The next code cycle (1946) required that the registered inspector be qualified by the building official but, other than being qualified, the registered inspector was given little direction on masonry inspection for the next 30 years. Some progress was made in 1976 when the UBC listed when to inspect masonry, such as during placement of masonry units and reinforcement, before and during grouting operations, and preparation of test specimens. Still, the code provided little guidance on the quality control aspects of masonry inspection.
As the code transitioned into the International Building Code (IBC) in 2000, inspection tables were introduced in the IBC and the referenced material standard, Building Code Requirements for Masonry Structures (TMS 402/ACI 530/ASCE 5). Although similar, these inspection tables contained inconsistencies, with the IBC taking a senior position for inspection tasks. Even with the inconsistencies, this was a significant step forward in formulating consistent Quality Control requirements.
For several years, both sets of inspection tables matured. In 2009, the IBC contained a detailed list for two levels of masonry verification and inspection tasks in Tables 1704.3 and 1704.4. These tables formed the basis for developing a Quality Assurance program by listing the minimum Quality Control provisions required for masonry construction.
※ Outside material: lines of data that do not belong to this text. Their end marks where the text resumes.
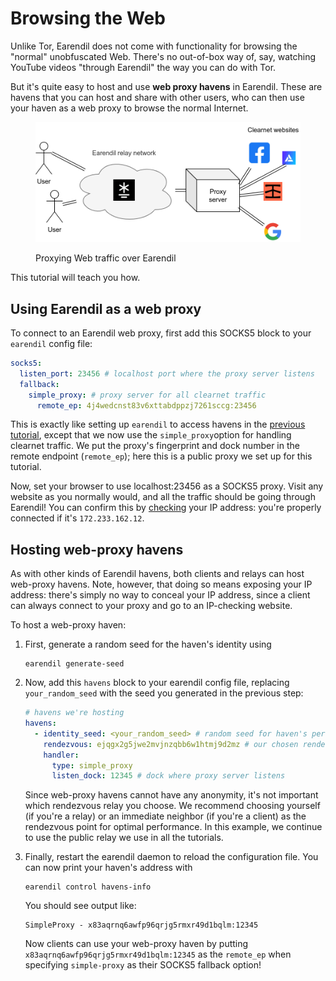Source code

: # Browsing the Web

Unlike Tor, Earendil does not come with functionality for browsing the "normal" unobfuscated Web. There's no out-of-box way of, say, watching YouTube videos "through Earendil" the way you can do with Tor.

But it's quite easy to host and use **web proxy havens** in Earendil. These are havens that you can host and share with other users, who can then use your haven as a web proxy to browse the normal Internet.

<figure><img src="../.gitbook/assets/image (4).png" alt=""><figcaption><p>Proxying Web traffic over Earendil</p></figcaption></figure>

This tutorial will teach you how.

## Using Earendil as a web proxy

To connect to an Earendil web proxy, first add this SOCKS5 block to your `earendil` config file:

```yaml
socks5:
  listen_port: 23456 # localhost port where the proxy server listens
  fallback:
    simple_proxy: # proxy server for all clearnet traffic
      remote_ep: 4j4wedcnst83v6xttabdppzj7261sccg:23456
```

This is exactly like setting up `earendil` to access havens in the [previous tutorial](using-havens.md), except that we now use the `simple_proxy`option for handling clearnet traffic. We put the proxy's fingerprint and dock number in the remote endpoint (`remote_ep`); here this is a public proxy we set up for this tutorial.

Now, set your browser to use localhost:23456 as a SOCKS5 proxy. Visit any website as you normally would, and all the traffic should be going through Earendil! You can confirm this by [checking](https://bgp.he.net/) your IP address: you're properly connected if it's `172.233.162.12`.

## Hosting web-proxy havens

As with other kinds of Earendil havens, both clients and relays can host web-proxy havens. Note, however, that doing so means exposing your IP address: there's simply no way to conceal your IP address, since a client can always connect to your proxy and go to an IP-checking website.

To host a web-proxy haven:

1.  First, generate a random seed for the haven's identity using

    ```shell-session
    earendil generate-seed
    ```
2.  Now, add this `havens` block to your earendil config file, replacing `your_random_seed` with the seed you generated in the previous step:

    ```yaml
    # havens we're hosting
    havens:
      - identity_seed: <your_random_seed> # random seed for haven's persistent Earendil identity
        rendezvous: ejqgx2g5jwe2mvjnzqbb6w1htmj9d2mz # our chosen rendezvous relay
        handler:
          type: simple_proxy
          listen_dock: 12345 # dock where proxy server listens
    ```

    Since web-proxy havens cannot have any anonymity, it's not important which rendezvous relay you choose. We recommend choosing yourself (if you're a relay) or an immediate neighbor (if you're a client) as the rendezvous point for optimal performance. In this example, we continue to use the public relay we use in all the tutorials.
3.  Finally, restart the earendil daemon to reload the configuration file. You can now print your haven's address with

    ```shell-session
    earendil control havens-info
    ```

    You should see output like:

    ```
    SimpleProxy - x83aqrnq6awfp96qrjg5rmxr49d1bqlm:12345
    ```

    Now clients can use your web-proxy haven by putting `x83aqrnq6awfp96qrjg5rmxr49d1bqlm:12345` as the `remote_ep` when specifying `simple-proxy` as their SOCKS5 fallback option!
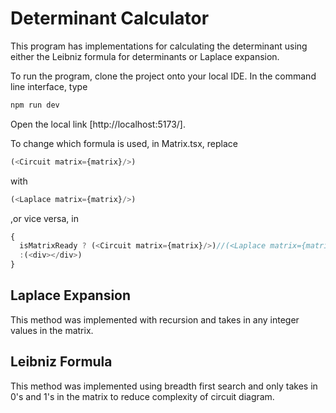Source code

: # Determinant Calculator

This program has implementations for calculating the determinant using either the Leibniz formula for determinants or Laplace expansion. 

To run the program, clone the project onto your local IDE. In the command line interface, type
```js
npm run dev
```
Open the local link [http://localhost:5173/].

To change which formula is used, in Matrix.tsx, replace
```js
(<Circuit matrix={matrix}/>)
```
with
```js
(<Laplace matrix={matrix}/>)
```
,or vice versa, in
```js
{
  isMatrixReady ? (<Circuit matrix={matrix}/>)//(<Laplace matrix={matrix}/>)//
  :(<div></div>)
}
```

## Laplace Expansion
This method was implemented with recursion and takes in any integer values in the matrix.

## Leibniz Formula
This method was implemented using breadth first search and only takes in 0's and 1's in the matrix to reduce complexity of circuit diagram.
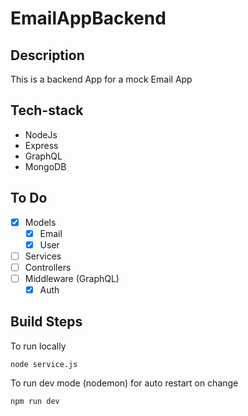 # EmailAppBackend

## Description

This is a backend App for a mock Email App

## Tech-stack

- NodeJs
- Express
- GraphQL
- MongoDB

## To Do

- [x] Models
  - [x] Email
  - [x] User
- [ ] Services
- [ ] Controllers
- [ ] Middleware (GraphQL)
  - [x] Auth

## Build Steps

To run locally

```bashs
node service.js
```

To run dev mode (nodemon) for auto restart on change

```bashs
npm run dev
```
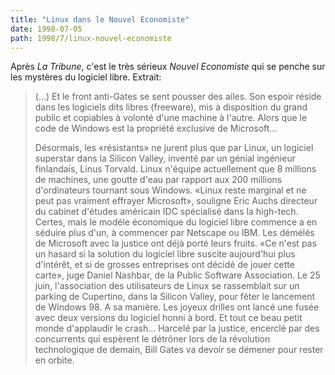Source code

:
 ```yaml
---
title: "Linux dans le Nouvel Economiste"
date: 1998-07-05
path: 1998/7/linux-nouvel-economiste
---
```


<P>
Après <EM>La Tribune</EM>, c'est le très sérieux <EM>Nouvel Economiste</EM>
qui se penche sur les mystères du logiciel libre. Extrait:
</P>

<BLOCKQUOTE>
<P>
(...) Et le front anti-Gates se sent pousser des  ailes. Son espoir réside
dans les logiciels dits libres (freeware), mis à disposition du grand
public et copiables à volonté d'une machine à l'autre. Alors que le code
de Windows est la propriété exclusive de Microsoft...
</P>

<P>
Désormais, les «résistants» ne jurent plus que par Linux, un logiciel
superstar dans la Silicon Valley, inventé par un génial ingénieur
finlandais, Linus Torvald. Linux n'équipe actuellement que 8 millions de
machines, une goutte d'eau par rapport aux 200 millions d'ordinateurs
tournant sous Windows. «Linux reste marginal et ne peut pas vraiment
effrayer Microsoft», souligne Eric Auchs directeur du cabinet d'études
américain IDC spécialisé dans la high-tech. Certes, mais le modéle
économique du logiciel libre commence a en séduire plus d'un, à
commencer par Netscape ou IBM. Les démélés de Microsoft avec la justice
ont déjà porté leurs fruits. «Ce n'est pas un hasard si la solution du
logiciel libre suscite aujourd'hui plus d'intérêt, et si de grosses
entreprises ont décidé de jouer cette carte», juge Daniel Nashbar, de la
Public Software Association. Le 25 juin, l'association des utilisateurs
de Linux se rassemblait sur un parking de Cupertino, dans la Silicon
Valley, pour fêter le lancement de Windows 98. A sa manière. Les joyeux
drilles ont lancé une fusée avec deux versions du logiciel honni à bord.
Et tout ce beau petit monde d'applaudir le crash... HarceIé par la
justice, encerclé par des concurrents qui espèrent le détrôner lors de
la révolution technologique de demain, Bill Gates va devoir se démener
pour rester en orbite.
</P>

</BLOCKQUOTE>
The two sets of tables ultimately disappeared in the 2012 IBC since they were redundant with the Verification and Inspection Tables contained in TMS 402-11/ACI 530-11/ASCE 5-11, Building Code Requirements for Masonry Structures.
Structural Notes
Since the code has historically been lacking specific Quality Assurance and Quality Control provisions, Structural Engineers have been appropriately listing material and construction requirements on structural drawings in the form of General Notes (as supplemented by the project Specifications). For the most part, Masonry General Notes have been a repetitive listing of material standards, such as ASTM C90 for Concrete Masonry Units, ASTM C270 for mortar, and ASTM C476 for grout. In addition to listing the ASTM Standards, some of the material properties contained in the Standards were also listed, such as the strength of the Concrete Masonry Unit, the strength and mix proportion of masonry mortar (which conflicts with the Standard), and the strength of grout.
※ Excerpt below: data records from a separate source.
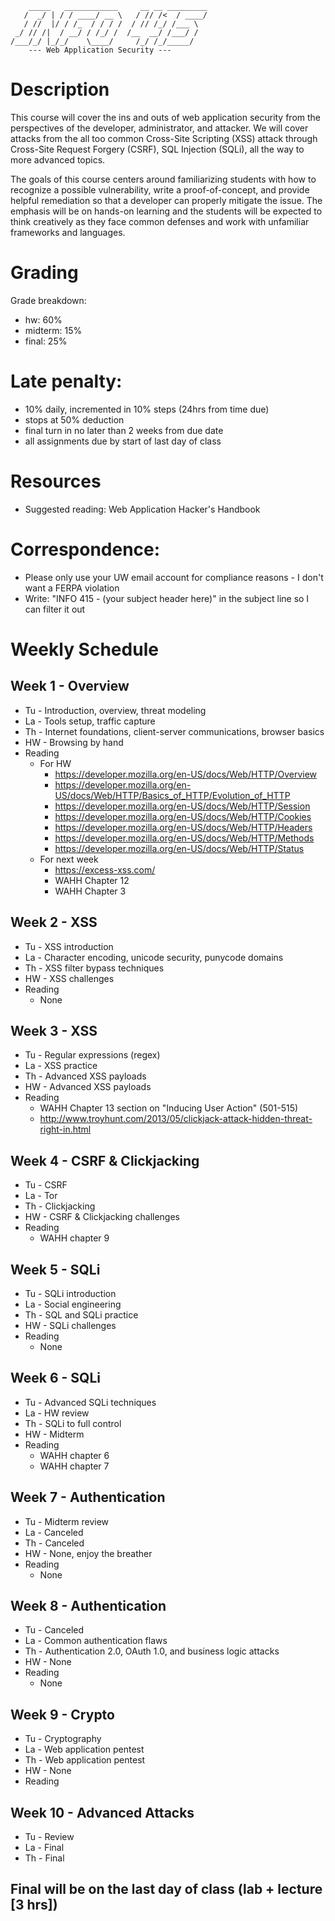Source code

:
 ```
    _____   ____________     __ __ _________
   /  _/ | / / ____/ __ \   / // /<  / ____/
   / //  |/ / /_  / / / /  / // /_/ /___ \  
 _/ // /|  / __/ / /_/ /  /__  __/ /___/ /  
/___/_/ |_/_/    \____/     /_/ /_/_____/  
    --- Web Application Security ---       

``` 

# Description
This course will cover the ins and outs of web application security from the perspectives of the developer, administrator, and attacker. We will cover attacks from the all too common Cross-Site Scripting (XSS) attack through Cross-Site Request Forgery (CSRF), SQL Injection (SQLi), all the way to more advanced topics.
 
The goals of this course centers around familiarizing students with how to recognize a possible vulnerability, write a proof-of-concept, and provide helpful remediation so that a developer can properly mitigate the issue. The emphasis will be on hands-on learning and the students will be expected to think creatively as they face common defenses and work with unfamiliar frameworks and languages.

# Grading
Grade breakdown:
- hw: 60%
- midterm: 15%
- final: 25%

# Late penalty: 
- 10% daily, incremented in 10% steps (24hrs from time due)
- stops at 50% deduction
- final turn in no later than 2 weeks from due date
- all assignments due by start of last day of class

# Resources
- Suggested reading: Web Application Hacker's Handbook

# Correspondence:
- Please only use your UW email account for compliance reasons - I don't want a FERPA violation
- Write: "INFO 415 - (your subject header here)" in the subject line so I can filter it out

# Weekly Schedule

## Week 1 - Overview
- Tu - Introduction, overview, threat modeling
- La - Tools setup, traffic capture
- Th - Internet foundations, client-server communications, browser basics
- HW - Browsing by hand
- Reading
	- For HW
		- https://developer.mozilla.org/en-US/docs/Web/HTTP/Overview
		- https://developer.mozilla.org/en-US/docs/Web/HTTP/Basics_of_HTTP/Evolution_of_HTTP
		- https://developer.mozilla.org/en-US/docs/Web/HTTP/Session
		- https://developer.mozilla.org/en-US/docs/Web/HTTP/Cookies
		- https://developer.mozilla.org/en-US/docs/Web/HTTP/Headers
		- https://developer.mozilla.org/en-US/docs/Web/HTTP/Methods
		- https://developer.mozilla.org/en-US/docs/Web/HTTP/Status
	- For next week
		- https://excess-xss.com/
		- WAHH Chapter 12
		- WAHH Chapter 3

## Week 2 - XSS
- Tu - XSS introduction
- La - Character encoding, unicode security, punycode domains
- Th - XSS filter bypass techniques
- HW - XSS challenges
- Reading
	- None

## Week 3 - XSS
- Tu - Regular expressions (regex)
- La - XSS practice
- Th - Advanced XSS payloads
- HW - Advanced XSS payloads
- Reading
	- WAHH Chapter 13 section on "Inducing User Action" (501-515)
	- http://www.troyhunt.com/2013/05/clickjack-attack-hidden-threat-right-in.html

## Week 4 - CSRF & Clickjacking
- Tu - CSRF
- La - Tor
- Th - Clickjacking
- HW - CSRF & Clickjacking challenges
- Reading
	- WAHH chapter 9

## Week 5 - SQLi
- Tu - SQLi introduction
- La - Social engineering
- Th - SQL and SQLi practice
- HW - SQLi challenges
- Reading
	- None

## Week 6 - SQLi
- Tu - Advanced SQLi techniques
- La - HW review
- Th - SQLi to full control
- HW - Midterm
- Reading
	- WAHH chapter 6
	- WAHH chapter 7

## Week 7 - Authentication
- Tu - Midterm review
- La - Canceled
- Th - Canceled
- HW - None, enjoy the breather
- Reading
	- None

## Week 8 - Authentication
- Tu - Canceled
- La - Common authentication flaws
- Th - Authentication 2.0, OAuth 1.0, and business logic attacks
- HW - None
- Reading
	- None

## Week 9 - Crypto
- Tu - Cryptography
- La - Web application pentest
- Th - Web application pentest
- HW - None
- Reading

## Week 10 - Advanced Attacks
- Tu - Review
- La - Final
- Th - Final

## Final will be on the last day of class (lab + lecture [3 hrs])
For example, there can easily be a conflict in the way mortar is listed. That is, an inconsistent requirement for a specified mortar strength and a given proportion mix. Numerous citations in the mortar Standards explain why field-tested mortar is not expected to meet the laboratory mortar strength as listed in ASTM C270. The primary reason is that the water-cement ratio of mortar in the wall is significantly lower after the masonry unit is laid when compared to the water-cement ratio in the test specimen. Another significant factor is that the aspect ratio of the mortar joint in a masonry wall provides a geometric configuration that is considerably stronger than mortar in a test specimen.
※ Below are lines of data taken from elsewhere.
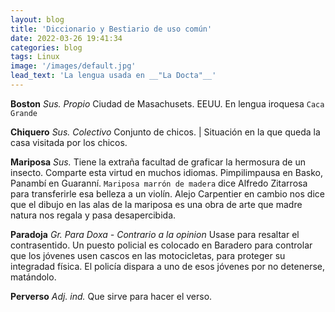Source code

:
 ```yaml
---
layout: blog
title: 'Diccionario y Bestiario de uso común'
date: 2022-03-26 19:41:34
categories: blog
tags: Linux
image: '/images/default.jpg'
lead_text: 'La lengua usada en __"La Docta"__'
---
```


**Boston** *Sus. Propio* Ciudad de Masachusets. EEUU.  En lengua iroquesa `Caca Grande`

**Chiquero** *Sus. Colectivo* Conjunto de chicos.  | Situación en la que queda la casa visitada por los chicos.

**Mariposa** *Sus.*  Tiene la extraña facultad de graficar la hermosura de un insecto.  Comparte esta virtud en muchos idiomas.  Pimpilimpausa en Basko, Panambí en Guaranní.  `Mariposa marrón de madera` dice Alfredo Zitarrosa para transferirle esa belleza a un violín.  Alejo Carpentier en cambio nos dice que el dibujo en las alas de la mariposa es una obra de arte que madre natura nos regala y pasa desapercibida.

**Paradoja** *Gr. Para Doxa - Contrario a la opinion* Usase para resaltar el contrasentido.  Un puesto policial es colocado en Baradero para controlar que los jóvenes usen cascos en las motocicletas, para proteger su integradad física.  El policía dispara a uno de esos jóvenes por no detenerse, matándolo.

**Perverso** *Adj. ind.* Que sirve para hacer el verso.
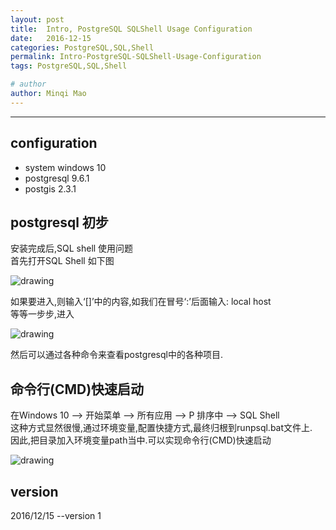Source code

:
 ```yaml
---
layout: post
title:  Intro, PostgreSQL SQLShell Usage Configuration
date:   2016-12-15
categories: PostgreSQL,SQL,Shell
permalink: Intro-PostgreSQL-SQLShell-Usage-Configuration
tags: PostgreSQL,SQL,Shell

# author
author: Minqi Mao
---
```


----
## configuration
* system windows 10
* postgresql 9.6.1
* postgis 2.3.1

## postgresql 初步
安装完成后,SQL shell 使用问题  
首先打开SQL Shell 如下图

![drawing](minqimao.github.io/images/postsimage/2016/20161215203129.png)

如果要进入,则输入‘[]’中的内容,如我们在冒号‘:’后面输入: local host  
等等一步步,进入  

![drawing](minqimao.github.io/images/postsimage/2016/20161215200048.png)

然后可以通过各种命令来查看postgresql中的各种项目.  

## 命令行(CMD)快速启动
在Windows 10 --> 开始菜单 --> 所有应用 --> P 排序中 --> SQL Shell  
这种方式显然很慢,通过环境变量,配置快捷方式,最终归根到runpsql.bat文件上.  
因此,把目录加入环境变量path当中.可以实现命令行(CMD)快速启动  

![drawing](minqimao.github.io/images/postsimage/2016/20161215203458.png)

## version
2016/12/15  --version 1  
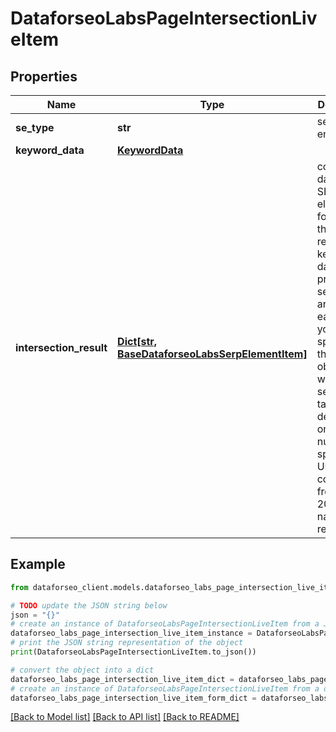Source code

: # DataforseoLabsPageIntersectionLiveItem


## Properties

Name | Type | Description | Notes
------------ | ------------- | ------------- | -------------
**se_type** | **str** | search engine type | [optional] 
**keyword_data** | [**KeywordData**](KeywordData.md) |  | [optional] 
**intersection_result** | [**Dict[str, BaseDataforseoLabsSerpElementItem]**](BaseDataforseoLabsSerpElementItem.md) | contains data on the SERP elements found for the returned keyword data will be provided in separate arrays for each URL you specified in the pages object when setting a task; depending on the number of specified URLs, it can contain from 1 to 20 arrays named respectively | [optional] 

## Example

```python
from dataforseo_client.models.dataforseo_labs_page_intersection_live_item import DataforseoLabsPageIntersectionLiveItem

# TODO update the JSON string below
json = "{}"
# create an instance of DataforseoLabsPageIntersectionLiveItem from a JSON string
dataforseo_labs_page_intersection_live_item_instance = DataforseoLabsPageIntersectionLiveItem.from_json(json)
# print the JSON string representation of the object
print(DataforseoLabsPageIntersectionLiveItem.to_json())

# convert the object into a dict
dataforseo_labs_page_intersection_live_item_dict = dataforseo_labs_page_intersection_live_item_instance.to_dict()
# create an instance of DataforseoLabsPageIntersectionLiveItem from a dict
dataforseo_labs_page_intersection_live_item_form_dict = dataforseo_labs_page_intersection_live_item.from_dict(dataforseo_labs_page_intersection_live_item_dict)
```
[[Back to Model list]](../README.md#documentation-for-models) [[Back to API list]](../README.md#documentation-for-api-endpoints) [[Back to README]](../README.md)


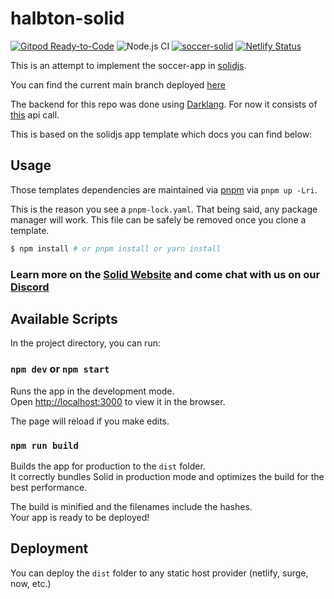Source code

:# halbton-solid
[![Gitpod Ready-to-Code](https://img.shields.io/badge/Gitpod-Ready--to--Code-blue?logo=gitpod)](https://gitpod.io/#https://github.com/holgergp/soccerSolid)
![Node.js CI](https://github.com/holgergp/soccerSolid/workflows/Node.js%20CI/badge.svg)
[![soccer-solid](https://img.shields.io/endpoint?url=https://dashboard.cypress.io/badge/simple/bsbvqw/main&style=flat&logo=cypress)](https://dashboard.cypress.io/projects/bsbvqw/runs)
[![Netlify Status](https://api.netlify.com/api/v1/badges/d77f6260-ad18-4cc9-bdc6-8de5841121cd/deploy-status)](https://app.netlify.com/sites/soccer-solid/deploys)

This is an attempt to implement the soccer-app in [solidjs](https://www.solidjs.com/).

You can find the current main branch deployed [here](https://soccer-solid.netlify.app/)

The backend for this repo was done using [Darklang](https://darklang.com/). For now it consists of [this](https://holgergp.builtwithdark.com/league-table) api call.

This is based on the solidjs app template which docs you can find below:

## Usage

Those templates dependencies are maintained via [pnpm](https://pnpm.io) via `pnpm up -Lri`.

This is the reason you see a `pnpm-lock.yaml`. That being said, any package manager will work. This file can be safely be removed once you clone a template.

```bash
$ npm install # or pnpm install or yarn install
```

### Learn more on the [Solid Website](https://solidjs.com) and come chat with us on our [Discord](https://discord.com/invite/solidjs)

## Available Scripts

In the project directory, you can run:

### `npm dev` or `npm start`

Runs the app in the development mode.<br>
Open [http://localhost:3000](http://localhost:3000) to view it in the browser.

The page will reload if you make edits.<br>

### `npm run build`

Builds the app for production to the `dist` folder.<br>
It correctly bundles Solid in production mode and optimizes the build for the best performance.

The build is minified and the filenames include the hashes.<br>
Your app is ready to be deployed!

## Deployment

You can deploy the `dist` folder to any static host provider (netlify, surge, now, etc.)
It is a customary practice for the Structural Engineer to develop a master-set of General Notes which are intended to be utilized on every project. Of course, each construction project is unique, and the specific circumstances and conditions which are associated with each project must be considered in the application of the master-set of General Notes from project-to-project. Sometimes this does not occur, and General Notes which may be applicable to one project are left intact where different requirements may apply. Further complicating this situation is the ever-changing nature of material standards and code requirements. This is all particularly true with respect to quality assurance and quality control issues. There is, however, a simple approach to circumvent the potential confusion.
TMS 402/602 Requirements
The Building Code Requirements and Specification for Masonry Structures document contains two standards, along with their commentaries:
- Building Code Requirements for Masonry Structures designated as TMS 402 (formerly designated as TMS 402/ACI 530/ASCE 5);
- Specification for Masonry Structures designated as TMS 602 (formerly designated as TMS 602/ACI 530.1/ASCE 6).
These standards are produced by The Masonry Society’s Committee TMS 402/602. The Code covers design and construction of masonry structures, while the Specification is concerned with minimum requirements for masonry construction. The Code contains provisions dealing with Quality Assurance in masonry construction (along with many other topics); the Specification covers subjects such as Quality Assurance and Quality Control in masonry construction.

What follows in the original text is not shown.